Would you spend $40 a pound for a killer cup of Jamaica Blue Mountain Coffee?

Would you spend $40 a pound for a killer cup of Jamaica Blue Mountain Coffee?

I asked myself that question when Chadwick Conte of C&C Specialty Coffee asked me if I wanted to do a taste test/review of his Jamaica Blue Mountain coffee, apparently one of the most expensive coffees in the world.  Being a coffee fiend, and overall foodie, I said sure.  We don’t normally do “reviews” on the blog, but we do write about things we like outside of politics, and I thought it might be fun to explore the word of super-duper gourmet coffee.  So here goes.

In a nutshell. I liked it. I’ll be buying some as gourmet Christmas gifts.

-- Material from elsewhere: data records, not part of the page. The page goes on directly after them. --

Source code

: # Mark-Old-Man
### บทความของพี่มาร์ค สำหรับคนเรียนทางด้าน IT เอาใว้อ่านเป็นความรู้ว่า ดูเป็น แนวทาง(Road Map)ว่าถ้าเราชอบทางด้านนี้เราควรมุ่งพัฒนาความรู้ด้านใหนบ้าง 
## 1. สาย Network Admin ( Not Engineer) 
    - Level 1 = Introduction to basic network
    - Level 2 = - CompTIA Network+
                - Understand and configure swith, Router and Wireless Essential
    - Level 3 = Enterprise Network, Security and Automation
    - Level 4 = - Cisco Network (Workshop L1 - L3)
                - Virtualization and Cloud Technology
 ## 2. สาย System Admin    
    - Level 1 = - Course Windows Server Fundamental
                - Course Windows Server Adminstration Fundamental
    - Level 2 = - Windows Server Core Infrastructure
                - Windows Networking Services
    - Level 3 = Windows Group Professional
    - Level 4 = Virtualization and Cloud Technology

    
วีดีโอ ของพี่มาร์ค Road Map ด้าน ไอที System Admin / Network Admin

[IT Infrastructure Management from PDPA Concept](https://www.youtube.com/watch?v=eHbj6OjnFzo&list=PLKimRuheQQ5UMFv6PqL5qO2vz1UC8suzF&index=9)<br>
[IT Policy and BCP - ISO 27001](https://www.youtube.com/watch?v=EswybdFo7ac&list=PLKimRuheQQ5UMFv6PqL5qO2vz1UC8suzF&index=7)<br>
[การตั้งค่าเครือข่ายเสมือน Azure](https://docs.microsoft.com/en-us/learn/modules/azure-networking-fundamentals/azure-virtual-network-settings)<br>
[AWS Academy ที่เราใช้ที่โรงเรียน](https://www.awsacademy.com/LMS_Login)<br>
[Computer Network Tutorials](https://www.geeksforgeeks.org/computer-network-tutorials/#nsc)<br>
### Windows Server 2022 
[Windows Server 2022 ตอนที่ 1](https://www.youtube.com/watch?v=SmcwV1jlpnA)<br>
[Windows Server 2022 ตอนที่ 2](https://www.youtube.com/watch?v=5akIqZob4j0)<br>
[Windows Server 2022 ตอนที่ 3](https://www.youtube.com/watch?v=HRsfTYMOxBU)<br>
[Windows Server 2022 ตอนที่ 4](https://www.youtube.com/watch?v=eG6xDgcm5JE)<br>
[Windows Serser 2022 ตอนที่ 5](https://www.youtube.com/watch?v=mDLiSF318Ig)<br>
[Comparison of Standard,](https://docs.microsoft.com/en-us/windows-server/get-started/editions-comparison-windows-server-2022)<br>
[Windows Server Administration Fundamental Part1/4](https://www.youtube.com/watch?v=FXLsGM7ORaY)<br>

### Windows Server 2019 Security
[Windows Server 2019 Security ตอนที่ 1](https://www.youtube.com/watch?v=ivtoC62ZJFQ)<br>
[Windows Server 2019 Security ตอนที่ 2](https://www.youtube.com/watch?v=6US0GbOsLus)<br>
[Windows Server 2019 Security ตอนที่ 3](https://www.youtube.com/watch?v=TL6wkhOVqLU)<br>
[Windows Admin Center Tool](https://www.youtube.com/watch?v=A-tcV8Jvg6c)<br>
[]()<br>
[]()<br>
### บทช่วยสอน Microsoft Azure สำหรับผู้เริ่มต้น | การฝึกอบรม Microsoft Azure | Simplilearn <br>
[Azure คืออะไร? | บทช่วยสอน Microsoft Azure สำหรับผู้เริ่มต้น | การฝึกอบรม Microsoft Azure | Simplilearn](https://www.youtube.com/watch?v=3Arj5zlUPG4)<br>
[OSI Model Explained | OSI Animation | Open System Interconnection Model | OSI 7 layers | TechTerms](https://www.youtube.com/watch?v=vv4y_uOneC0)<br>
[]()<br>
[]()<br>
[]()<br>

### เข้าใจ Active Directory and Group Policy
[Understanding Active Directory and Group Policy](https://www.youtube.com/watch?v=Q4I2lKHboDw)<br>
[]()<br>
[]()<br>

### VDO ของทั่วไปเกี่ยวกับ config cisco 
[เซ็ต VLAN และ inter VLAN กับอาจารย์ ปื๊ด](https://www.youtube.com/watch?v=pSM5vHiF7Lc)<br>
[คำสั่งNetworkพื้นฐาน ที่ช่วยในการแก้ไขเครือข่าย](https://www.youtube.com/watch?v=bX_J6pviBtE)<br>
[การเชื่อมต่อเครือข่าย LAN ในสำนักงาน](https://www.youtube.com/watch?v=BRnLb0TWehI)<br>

But I’m not sure I can afford the price tag for my daily drinking.

Now, a bit more detail.

I googled Jamaican Blue Mountain coffee, and apparently it is a big deal.  And an expensive big deal.  $40 a pound is not cheap, and while they have it cheaper at Costco, it sounded to me like Costco’s might be a blend of beans and not pure Jamaican Blue Mountain (curious if anyone has the deets on that).

So Chadwick sent me the medium roast and the dark roast to try, and he advised me, and I also found the same noted online, that this coffee is lighter, and has less caffeine, than regular coffee.  And he was right.  And that’s what makes this a great afternoon coffee, for me at least, but not a great morning coffee.

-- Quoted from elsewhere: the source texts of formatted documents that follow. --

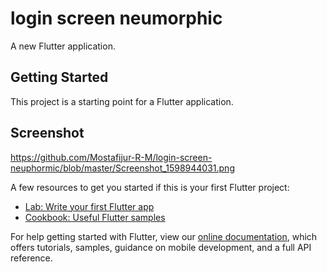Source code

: # login screen neumorphic

A new Flutter application.

## Getting Started

This project is a starting point for a Flutter application.

## Screenshot

https://github.com/Mostafijur-R-M/login-screen-neuphormic/blob/master/Screenshot_1598944031.png


A few resources to get you started if this is your first Flutter project:

- [Lab: Write your first Flutter app](https://flutter.dev/docs/get-started/codelab)
- [Cookbook: Useful Flutter samples](https://flutter.dev/docs/cookbook)

For help getting started with Flutter, view our
[online documentation](https://flutter.dev/docs), which offers tutorials,
samples, guidance on mobile development, and a full API reference.
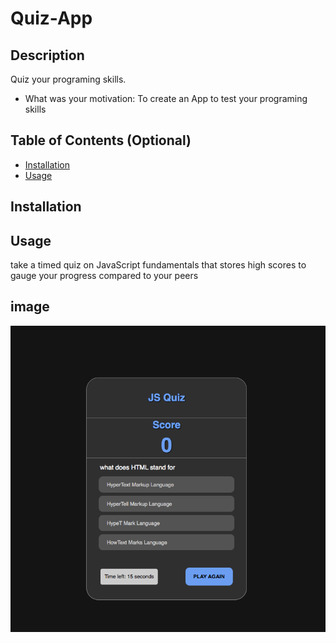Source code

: # Quiz-App

## Description

Quiz your programing skills.

- What was your motivation: To create an App to test your programing skills

## Table of Contents (Optional)

- [Installation](#installation)
- [Usage](#usage)

## Installation

## Usage

take a timed quiz on JavaScript fundamentals that stores high scores
to gauge your progress compared to your peers

## image

<img width="720" alt="screenshot" src="./images/Screen Shot.png">
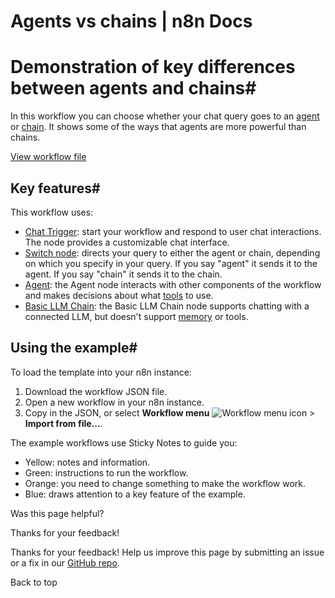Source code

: # Agents vs chains | n8n Docs

[ ](https://github.com/n8n-io/n8n-docs/edit/main/docs/advanced-ai/examples/agent-chain-comparison.md "Edit this page")

# Demonstration of key differences between agents and chains#

In this workflow you can choose whether your chat query goes to an [agent](../../../glossary/#ai-agent) or [chain](../../../glossary/#ai-chain). It shows some of the ways that agents are more powerful than chains.

[View workflow file](/_workflows/advanced-ai/examples/agents_vs_chains.json)

## Key features#

This workflow uses:

  * [Chat Trigger](../../../integrations/builtin/core-nodes/n8n-nodes-langchain.chattrigger/): start your workflow and respond to user chat interactions. The node provides a customizable chat interface.
  * [Switch node](../../../integrations/builtin/core-nodes/n8n-nodes-base.switch/): directs your query to either the agent or chain, depending on which you specify in your query. If you say "agent" it sends it to the agent. If you say "chain" it sends it to the chain.
  * [Agent](../../../integrations/builtin/cluster-nodes/root-nodes/n8n-nodes-langchain.agent/): the Agent node interacts with other components of the workflow and makes decisions about what [tools](../../../glossary/#ai-tool) to use.
  * [Basic LLM Chain](../../../integrations/builtin/cluster-nodes/root-nodes/n8n-nodes-langchain.chainllm/): the Basic LLM Chain node supports chatting with a connected LLM, but doesn't support [memory](../../../glossary/#ai-memory) or tools.

## Using the example#

To load the template into your n8n instance:

  1. Download the workflow JSON file.
  2. Open a new workflow in your n8n instance.
  3. Copy in the JSON, or select **Workflow menu** ![Workflow menu icon](../../../_images/common-icons/three-dots-horizontal.png) > **Import from file...**.

The example workflows use Sticky Notes to guide you:

  * Yellow: notes and information.
  * Green: instructions to run the workflow.
  * Orange: you need to change something to make the workflow work.
  * Blue: draws attention to a key feature of the example.

Was this page helpful? 

Thanks for your feedback! 

Thanks for your feedback! Help us improve this page by submitting an issue or a fix in our [GitHub repo](https://github.com/n8n-io/n8n-docs). 

Back to top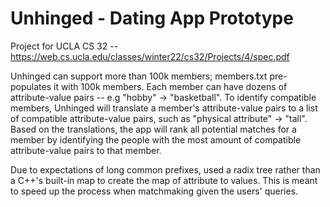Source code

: # Unhinged - Dating App Prototype 
Project for UCLA CS 32 -- https://web.cs.ucla.edu/classes/winter22/cs32/Projects/4/spec.pdf

Unhinged can support more than 100k members; members.txt pre-populates it with 100k members.
Each member can have dozens of attribute-value pairs -- e.g "hobby" -> "basketball".
To identify compatible members, Unhinged will translate a member's attribute-value pairs
to a list of compatible attribute-value pairs, such as "physical attribute" -> "tall".
Based on the translations, the app will rank all potential matches for a member by identifying
the people with the most amount of compatible attribute-value pairs to that member.

Due to expectations of long common prefixes, used a radix tree rather than a C++'s built-in 
map to create the map of attribute to values. This is meant to speed up the process when 
matchmaking given the users' queries.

I need a caffeine punch in the gut in the morning, and this stuff isn’t it.  But for the afternoon, when I feel like a big cup of  Joe, but don’t want to be bouncing off the walls any more than I usually am, the Jamaican Blue Mountain was great.  The caffeine was subtle, gave me a little buzz, but nothing like my favorite dark roast from Paris, Carte Noire (oddly, made by Kraft, but not sold in the US), which you get in 8 oz bags and isn’t terribly cheap (Paris isn’t cheap), or my second-runner up, Peet’s Major Dickason’s Blend, which goes for around $8 for 12 oz, which is 3/4 of a pound.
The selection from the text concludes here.